Under20,Over20 5
 
 
 授業は、やはり眠いものである。
 最後にあがいていた課題のほうは結局終わらず、先生に正直に話したところ、
『では、明日までに必ず書いてきてください。ただし、5枚追加ですからね』
 と、なんとか提出期限をのばしてもらった。
 まあ、枚数追加の上に減点ももちろんされるだろうが、それはやらなかったおれが悪いのでしかたがない。
 とは言うものの、家に帰ってからやろうとは思わないだろうし…今日学校に残ってやっていくことにするかな。

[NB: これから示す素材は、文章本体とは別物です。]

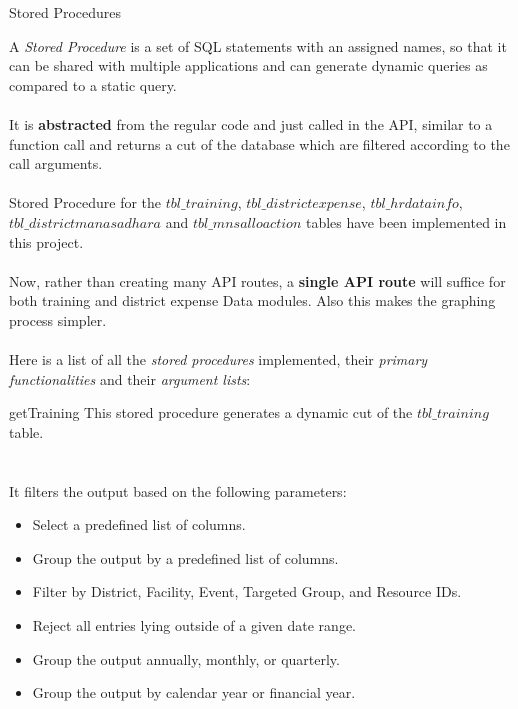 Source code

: \documentclass[
10pt, %
a4paper, %
oneside, %
headinclude,footinclude, %
BCOR5mm, %
]{scrartcl}
\begin{document}
\begin{section}{Stored Procedures}

A \textit{Stored Procedure} is a set of SQL statements with an assigned names, so that it can be shared with multiple applications and can generate dynamic queries as compared to a static query. \\ \\
It is \textbf{abstracted} from the regular code and just called in the API, similar to a function call and returns a cut of the database which are filtered according to the call arguments. \\ \\ 
Stored Procedure for the $tbl\_training$, $tbl\_districtexpense$, $tbl\_hrdatainfo$, $tbl\_districtmanasadhara$ and $tbl\_mnsalloaction$ tables have been implemented in this project. \\ \\ 
Now, rather than creating many API routes, a \textbf{single API route} will suffice for both training and district expense Data modules. Also this makes the graphing process simpler. \\ \\
Here is a list of all the \textit{stored procedures} implemented, their \textit{primary functionalities} and their \textit{argument lists}: 

\newpage

\begin{subsection}{getTraining}
This stored procedure generates a dynamic cut of the $tbl\_training$ table. \\ \\ \\
It filters the output based on the following parameters: 
\begin{itemize}
        \item Select a predefined list of columns.
        \item Group the output by a predefined list of columns.
        \item Filter by District, Facility, Event, Targeted Group, and Resource IDs.
        \item Reject all entries lying outside of a given date range.
        \item Group the output annually, monthly, or quarterly.
        \item Group the output by calendar year or financial year.
\end{itemize} 
\\ \\ \\


\end{subsection}
\end{section}
\end{document}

 自分でも珍しいことを言い出して、けっこう驚いているけど。
 そういうこともあり、その学校終了までの体力温存のためにも、授業は単なるヒマの持て余しとなってしまった。かなり矛盾しているかもしれないが。
「おい、修一…修一っ!」
 この授業は自由席。ゆえにおれの隣の席に座っていた直樹が、シャーペンでおれをつつきだした。
「んだよ直樹。人がせっかく気持ちよくなりだした時に」
「あのなあ、今は気持ちよくなる時間じゃないっつの」
 実は直樹は大学の授業に関してはものすごくまじめだったりする。
 それはおそらく、入りたくて入った学部だから…だろうな。
 というか、それ以外に考えられん。
「風中さんのことを考えてたんだろ」
 シャーペンの先をおれのほうに向け、直樹が気持ち悪い笑いを向けてくる。
「ん?ま、まあな」
 変に反論しても話がこじれるだけだ。おれはただ本当にボーッと気持ちよくなっていただけのことだったのだが、あえてそういうことにしておいた。

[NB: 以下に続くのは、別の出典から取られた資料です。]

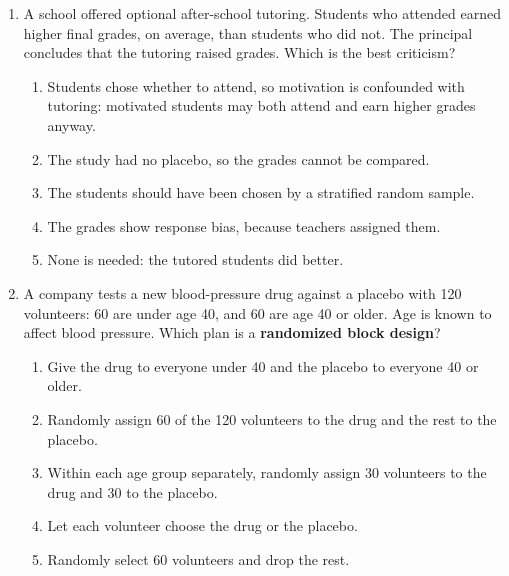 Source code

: \documentclass[12pt]{article}
\begin{document}
\begin{enumerate}[leftmargin=1.9em, itemsep=0.13in]
  \boxguard[13]
  \item A school offered optional after-school tutoring. Students who attended earned higher
        final grades, on average, than students who did not. The principal concludes that the
        tutoring raised grades. Which is the best criticism?
        \begin{enumerate}[label=\textbf{(\Alph*)}, leftmargin=2.2em, itemsep=2pt]
          \item Students chose whether to attend, so motivation is confounded with tutoring:
                motivated students may both attend and earn higher grades anyway.
          \item The study had no placebo, so the grades cannot be compared.
          \item The students should have been chosen by a stratified random sample.
          \item The grades show response bias, because teachers assigned them.
          \item None is needed: the tutored students did better.\hfill{}\rule[-0.2in]{0pt}{0.48in}
        \end{enumerate}

  \boxguard[13]
  \item A company tests a new blood-pressure drug against a placebo with 120 volunteers: 60 are
        under age 40, and 60 are age 40 or older. Age is known to affect blood pressure. Which
        plan is a \textbf{randomized block design}?
        \begin{enumerate}[label=\textbf{(\Alph*)}, leftmargin=2.2em, itemsep=2pt]
          \item Give the drug to everyone under 40 and the placebo to everyone 40 or older.
          \item Randomly assign 60 of the 120 volunteers to the drug and the rest to the placebo.
          \item Within each age group separately, randomly assign 30 volunteers to the drug and
                30 to the placebo.
          \item Let each volunteer choose the drug or the placebo.
          \item Randomly select 60 volunteers and drop the rest.\hfill{}\rule[-0.2in]{0pt}{0.48in}
        \end{enumerate}


\end{enumerate}
\end{document}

 直樹には、すでにバレバレなほどおれの風中への想いは知られている。特に他言はされていないようなので、今のところは安心できているが。
「そうかそうか、学内恋愛大いに結構。まあがんばってくれ。こっちもこっちなりにやらせてもらう」
「あれ、初耳だな?直樹も女に興味があったのか」
 おれは普通に驚いてしまった。おれのことは直樹に知られていても、直樹からそんな話を聞いたことがなかったのだ。
 しかも、自分の口から言い出してくるとは。
「おれがホモみたいな言い方をするなって。それに今の言葉だって深い意味はないんだぞ。これからのことだ、これから。変な意味に取るなよな…」
 しかし、なんだか怪しいぞ。おれが風中のことを考えていたと知るなり妙に安堵の表情を浮かべているように見える。そんな気がしたのだ。

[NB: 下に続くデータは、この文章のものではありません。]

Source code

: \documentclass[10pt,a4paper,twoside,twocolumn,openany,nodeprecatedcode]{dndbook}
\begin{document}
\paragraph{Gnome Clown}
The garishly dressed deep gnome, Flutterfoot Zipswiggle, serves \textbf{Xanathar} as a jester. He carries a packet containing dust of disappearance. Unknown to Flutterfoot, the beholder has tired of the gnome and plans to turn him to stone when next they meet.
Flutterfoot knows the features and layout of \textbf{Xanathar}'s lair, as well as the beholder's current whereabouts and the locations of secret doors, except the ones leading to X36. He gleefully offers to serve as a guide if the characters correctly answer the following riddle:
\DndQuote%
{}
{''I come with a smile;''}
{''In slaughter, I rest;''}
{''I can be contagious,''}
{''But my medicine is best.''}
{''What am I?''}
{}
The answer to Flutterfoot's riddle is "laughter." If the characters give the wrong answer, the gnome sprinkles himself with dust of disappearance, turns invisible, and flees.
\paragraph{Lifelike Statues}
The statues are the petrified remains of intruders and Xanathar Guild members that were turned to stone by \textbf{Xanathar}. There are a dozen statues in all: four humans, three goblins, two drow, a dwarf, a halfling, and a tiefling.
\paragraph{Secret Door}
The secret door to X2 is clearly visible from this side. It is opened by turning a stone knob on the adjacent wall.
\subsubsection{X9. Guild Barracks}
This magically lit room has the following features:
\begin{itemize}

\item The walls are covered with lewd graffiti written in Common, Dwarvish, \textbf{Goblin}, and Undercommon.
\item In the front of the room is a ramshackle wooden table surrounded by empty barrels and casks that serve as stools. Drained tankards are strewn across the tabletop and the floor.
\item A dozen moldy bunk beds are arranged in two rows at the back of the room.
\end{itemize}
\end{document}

 もちろんそれは推測でしかないから、下手に言い出すことはできないけど。
 なんとなしに、探りを入れるくらいはしておくかな。
「直樹、お前さ…」
「しっ!今は授業中だぞ。静かに…」
 しかし、見事に止められてしまった。
 というか、元はといえば直樹から話しかけてきたんじゃないのか?
 直樹の言葉に納得はいかなかったが、確かにこれ以上話していても危険なだけなので、おれもそれ以上話しかけることはしなかった。